Two hours later, Hermione was sore but fully trussed up. Rivulets of pain leaked in through the tingling and numbness. Aches throbbed like she had been kicked through ten rounds by hippogriffs and then got eaten by a mountain troll. She was drifting in and out between sleep and crying over her lost baby when the back door clicked open. The priest met one of the nuns, and they laid Mark into her arms. Euphoria filled the empty pit inside her as her tears poured out. She shook as her kisses pressed into his wispy black hair. The baby snuggled into her chest, and his eyes opened, revealing light, sea green.

Half an hour later, the baby was grumping and squirming. She offered her breast, and he sucked, but nothing came out. Tears welled up. Guilt and inadequacy flooded into her chest, but George rubbed her shoulder. "This is pretty normal. We'll get you some milk stimulant and you'll need to pump. Everything will be fine."

Every time she turned, the nun was staring at her. Hermione croaked, "Is everything Ok?"

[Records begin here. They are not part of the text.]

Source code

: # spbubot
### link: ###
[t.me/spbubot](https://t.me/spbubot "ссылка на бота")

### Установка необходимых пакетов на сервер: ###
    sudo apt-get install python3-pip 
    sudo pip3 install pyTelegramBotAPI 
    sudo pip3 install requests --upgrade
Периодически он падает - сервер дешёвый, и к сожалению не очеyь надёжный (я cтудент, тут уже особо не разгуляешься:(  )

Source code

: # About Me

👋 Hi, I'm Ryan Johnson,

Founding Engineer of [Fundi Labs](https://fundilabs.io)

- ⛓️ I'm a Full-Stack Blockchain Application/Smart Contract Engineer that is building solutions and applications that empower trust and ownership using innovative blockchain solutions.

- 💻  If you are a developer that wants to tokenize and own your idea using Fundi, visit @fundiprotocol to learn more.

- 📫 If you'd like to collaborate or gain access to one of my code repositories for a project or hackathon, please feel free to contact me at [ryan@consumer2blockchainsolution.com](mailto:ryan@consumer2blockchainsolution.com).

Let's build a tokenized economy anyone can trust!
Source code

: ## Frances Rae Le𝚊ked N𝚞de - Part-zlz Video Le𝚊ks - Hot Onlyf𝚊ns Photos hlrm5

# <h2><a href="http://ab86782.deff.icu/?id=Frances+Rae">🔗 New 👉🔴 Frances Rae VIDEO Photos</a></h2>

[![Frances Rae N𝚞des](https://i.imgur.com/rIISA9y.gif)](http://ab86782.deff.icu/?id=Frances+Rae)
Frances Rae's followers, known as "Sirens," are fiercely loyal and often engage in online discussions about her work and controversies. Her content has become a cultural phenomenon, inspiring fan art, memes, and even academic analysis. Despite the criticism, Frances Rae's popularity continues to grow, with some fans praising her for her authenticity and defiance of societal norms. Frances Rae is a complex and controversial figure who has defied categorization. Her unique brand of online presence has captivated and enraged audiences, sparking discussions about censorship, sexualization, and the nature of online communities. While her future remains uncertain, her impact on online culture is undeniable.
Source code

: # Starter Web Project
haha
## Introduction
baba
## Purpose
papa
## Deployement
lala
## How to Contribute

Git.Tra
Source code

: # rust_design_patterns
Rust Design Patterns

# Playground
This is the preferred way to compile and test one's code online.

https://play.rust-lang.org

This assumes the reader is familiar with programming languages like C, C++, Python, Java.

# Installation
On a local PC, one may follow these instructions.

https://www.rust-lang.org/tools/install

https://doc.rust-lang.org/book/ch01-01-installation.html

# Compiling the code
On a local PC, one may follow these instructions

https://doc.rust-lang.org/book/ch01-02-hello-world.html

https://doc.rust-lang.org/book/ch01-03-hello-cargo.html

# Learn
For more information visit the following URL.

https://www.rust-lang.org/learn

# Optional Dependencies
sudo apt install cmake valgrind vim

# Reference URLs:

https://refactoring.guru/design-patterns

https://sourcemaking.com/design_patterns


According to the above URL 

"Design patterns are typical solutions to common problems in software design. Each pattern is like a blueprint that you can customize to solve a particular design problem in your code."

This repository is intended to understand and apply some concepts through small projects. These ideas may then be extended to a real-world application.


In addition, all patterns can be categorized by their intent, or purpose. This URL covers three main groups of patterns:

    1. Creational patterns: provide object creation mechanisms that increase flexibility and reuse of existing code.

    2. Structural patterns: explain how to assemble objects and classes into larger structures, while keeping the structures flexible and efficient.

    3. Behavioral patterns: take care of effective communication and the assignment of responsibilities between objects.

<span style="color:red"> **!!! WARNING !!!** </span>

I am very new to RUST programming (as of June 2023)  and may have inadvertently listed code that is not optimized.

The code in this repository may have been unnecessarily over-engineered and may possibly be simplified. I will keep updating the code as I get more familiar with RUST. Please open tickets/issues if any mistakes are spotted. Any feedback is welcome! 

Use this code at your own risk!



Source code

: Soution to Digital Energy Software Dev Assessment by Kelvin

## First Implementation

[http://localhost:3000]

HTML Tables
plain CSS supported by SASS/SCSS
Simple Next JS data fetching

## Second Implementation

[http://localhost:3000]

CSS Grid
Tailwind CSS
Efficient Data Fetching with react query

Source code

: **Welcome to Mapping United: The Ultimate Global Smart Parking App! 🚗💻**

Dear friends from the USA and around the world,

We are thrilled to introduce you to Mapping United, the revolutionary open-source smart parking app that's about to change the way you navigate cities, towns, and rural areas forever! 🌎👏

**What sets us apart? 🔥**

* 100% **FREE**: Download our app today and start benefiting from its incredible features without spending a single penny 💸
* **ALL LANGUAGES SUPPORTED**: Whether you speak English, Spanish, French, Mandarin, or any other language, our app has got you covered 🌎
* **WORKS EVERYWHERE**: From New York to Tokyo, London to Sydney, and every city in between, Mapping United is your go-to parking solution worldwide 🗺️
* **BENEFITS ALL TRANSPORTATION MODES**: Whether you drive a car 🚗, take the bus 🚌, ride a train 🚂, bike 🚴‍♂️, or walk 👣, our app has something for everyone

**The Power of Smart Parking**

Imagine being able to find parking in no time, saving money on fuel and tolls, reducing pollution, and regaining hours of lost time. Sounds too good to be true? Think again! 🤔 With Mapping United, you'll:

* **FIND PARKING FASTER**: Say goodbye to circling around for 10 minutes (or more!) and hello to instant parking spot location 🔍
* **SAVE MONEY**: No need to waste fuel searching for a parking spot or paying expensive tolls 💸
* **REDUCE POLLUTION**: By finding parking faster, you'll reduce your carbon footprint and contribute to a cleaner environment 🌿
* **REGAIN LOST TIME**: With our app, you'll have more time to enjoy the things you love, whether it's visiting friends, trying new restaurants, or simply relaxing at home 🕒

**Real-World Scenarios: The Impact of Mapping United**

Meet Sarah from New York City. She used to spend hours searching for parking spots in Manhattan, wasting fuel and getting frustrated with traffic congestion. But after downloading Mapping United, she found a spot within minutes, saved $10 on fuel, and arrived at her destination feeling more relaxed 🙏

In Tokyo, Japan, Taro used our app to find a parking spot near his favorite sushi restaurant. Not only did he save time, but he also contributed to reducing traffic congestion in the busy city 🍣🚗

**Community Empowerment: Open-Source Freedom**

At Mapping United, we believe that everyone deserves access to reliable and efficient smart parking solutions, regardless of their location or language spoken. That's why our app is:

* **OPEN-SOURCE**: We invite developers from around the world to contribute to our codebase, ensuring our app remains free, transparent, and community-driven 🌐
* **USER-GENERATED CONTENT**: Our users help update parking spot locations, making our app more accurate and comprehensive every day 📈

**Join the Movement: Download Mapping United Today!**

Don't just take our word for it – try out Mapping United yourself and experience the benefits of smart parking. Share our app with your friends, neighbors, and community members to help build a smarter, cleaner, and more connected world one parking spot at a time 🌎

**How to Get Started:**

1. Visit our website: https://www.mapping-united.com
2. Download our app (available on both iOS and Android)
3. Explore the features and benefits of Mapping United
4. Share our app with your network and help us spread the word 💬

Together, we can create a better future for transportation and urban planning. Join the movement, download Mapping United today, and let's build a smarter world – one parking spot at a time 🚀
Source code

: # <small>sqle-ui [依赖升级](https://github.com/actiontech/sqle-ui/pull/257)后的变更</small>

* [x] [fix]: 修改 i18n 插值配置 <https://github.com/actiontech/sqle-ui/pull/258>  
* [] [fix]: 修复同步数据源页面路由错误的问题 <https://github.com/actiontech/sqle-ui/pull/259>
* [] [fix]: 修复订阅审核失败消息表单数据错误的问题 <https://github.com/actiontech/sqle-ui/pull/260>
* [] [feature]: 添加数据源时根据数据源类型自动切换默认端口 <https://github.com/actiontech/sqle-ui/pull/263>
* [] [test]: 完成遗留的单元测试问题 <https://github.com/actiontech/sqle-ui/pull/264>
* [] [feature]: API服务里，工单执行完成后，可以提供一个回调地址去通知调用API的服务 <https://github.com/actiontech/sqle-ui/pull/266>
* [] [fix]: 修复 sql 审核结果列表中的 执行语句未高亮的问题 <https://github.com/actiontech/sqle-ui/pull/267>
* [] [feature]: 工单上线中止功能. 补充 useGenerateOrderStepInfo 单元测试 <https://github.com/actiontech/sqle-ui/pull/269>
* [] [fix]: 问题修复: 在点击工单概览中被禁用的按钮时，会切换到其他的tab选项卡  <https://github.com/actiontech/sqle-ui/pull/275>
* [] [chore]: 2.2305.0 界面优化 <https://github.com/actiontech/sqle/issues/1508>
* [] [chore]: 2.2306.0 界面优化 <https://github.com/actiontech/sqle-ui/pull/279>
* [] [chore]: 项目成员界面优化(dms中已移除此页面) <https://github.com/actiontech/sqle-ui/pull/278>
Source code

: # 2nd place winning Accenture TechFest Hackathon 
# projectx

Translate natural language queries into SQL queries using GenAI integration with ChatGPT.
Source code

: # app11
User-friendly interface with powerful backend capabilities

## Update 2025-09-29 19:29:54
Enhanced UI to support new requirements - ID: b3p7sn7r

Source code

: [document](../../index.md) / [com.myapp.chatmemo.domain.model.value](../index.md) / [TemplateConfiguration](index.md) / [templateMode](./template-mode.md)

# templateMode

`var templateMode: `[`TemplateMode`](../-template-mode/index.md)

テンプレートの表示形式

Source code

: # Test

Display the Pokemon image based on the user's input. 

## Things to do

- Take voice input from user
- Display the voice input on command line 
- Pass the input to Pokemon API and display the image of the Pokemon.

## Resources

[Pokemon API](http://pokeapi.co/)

"I... I saw... You were dead. Your neck was all blown up. The police officer cut the baby out with a knife from the kitchen. They left you laying there for hours, waiting for the coroner, then they piled you into one of those zipper bags and hauled you off."

She simply nodded.

The veterinarian chided them about getting baby poop into a fresh incision, so the nun changed Mark, fed and burped him, and then passed him back. The pressure on her chest burned like fire, but the warmth of her baby against her flesh comforted her.

Then they all left.

The spice shop was dark and silent and her baby was gone. Hermione wept as she pulled the thin wool blanket over her throbbing body. The cot creaked as she stared up at the yawning skylight.